Il nous faut chercher un autre milieu, faire de nouvelles connaissances, accoutumer nos yeux à des visages inconnus, trouver d’autres gloires, inventer des talents, prendre la jeunesse où elle est, admirer ce qui vient, tâcher de lire les livres qu’on imprime, d’écouter les pièces qu’on joue ; en un mot, refaire de fond en comble le mobilier de notre vie. C’est le train du monde, et l’on aurait tort de s’en plaindre. Chaque flot luit un moment sous le rayon et puis rentre dans l’ombre.

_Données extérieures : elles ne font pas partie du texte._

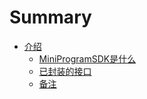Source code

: # Summary

* [介绍](README.md)
    * [MiniProgramSDK是什么](README.md#miniprogramsdk是什么)
    * [已封装的接口](README.md#已封装的接口)
    * [备注](README.md#备注)

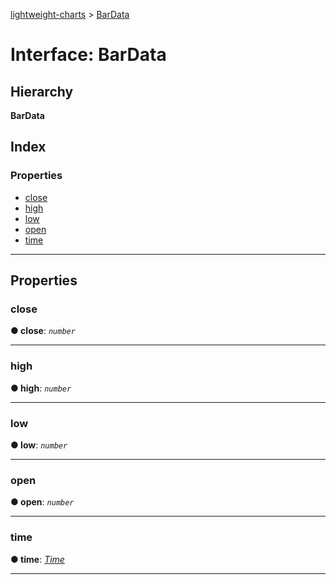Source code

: [lightweight-charts](../README.md) > [BarData](../interfaces/bardata.md)

# Interface: BarData

## Hierarchy

**BarData**

## Index

### Properties

* [close](bardata.md#close)
* [high](bardata.md#high)
* [low](bardata.md#low)
* [open](bardata.md#open)
* [time](bardata.md#time)

---

## Properties

<a id="close"></a>

###  close

**● close**: *`number`*

___
<a id="high"></a>

###  high

**● high**: *`number`*

___
<a id="low"></a>

###  low

**● low**: *`number`*

___
<a id="open"></a>

###  open

**● open**: *`number`*

___
<a id="time"></a>

###  time

**● time**: *[Time](../#time)*

___

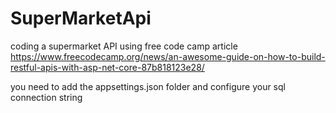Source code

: # SuperMarketApi
coding a supermarket API using free code camp article https://www.freecodecamp.org/news/an-awesome-guide-on-how-to-build-restful-apis-with-asp-net-core-87b818123e28/


you need to add the appsettings.json folder and configure your sql connection string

Heureuse encore la vague qui reçoit le reflet de lumière ! Mais avec quelque courage qu’on s’enfonce dans le mystérieux avenir, on ne peut se défendre d’un mélancolique retour sur soi-même, à chacune de ces morts qui diminuent le nombre des témoins et des compagnons de notre passé ; on songe avec effroi qu’on va bientôt être comme un étranger, dont personne ne sait l’origine et les antécédents, parmi la génération actuelle ; un douloureux sentiment de solitude s’empare de votre âme, et l’on se dit que peut-être on eût bien fait de s’en aller avec les autres.

L’illustre tragédienne repose sur la colline aux arbres verts, ayant pour linceul le manteau noir de Rodogune qu’elle portait à sa représentation d’adieu. Ainsi un soldat tombé dort dans son manteau de guerre.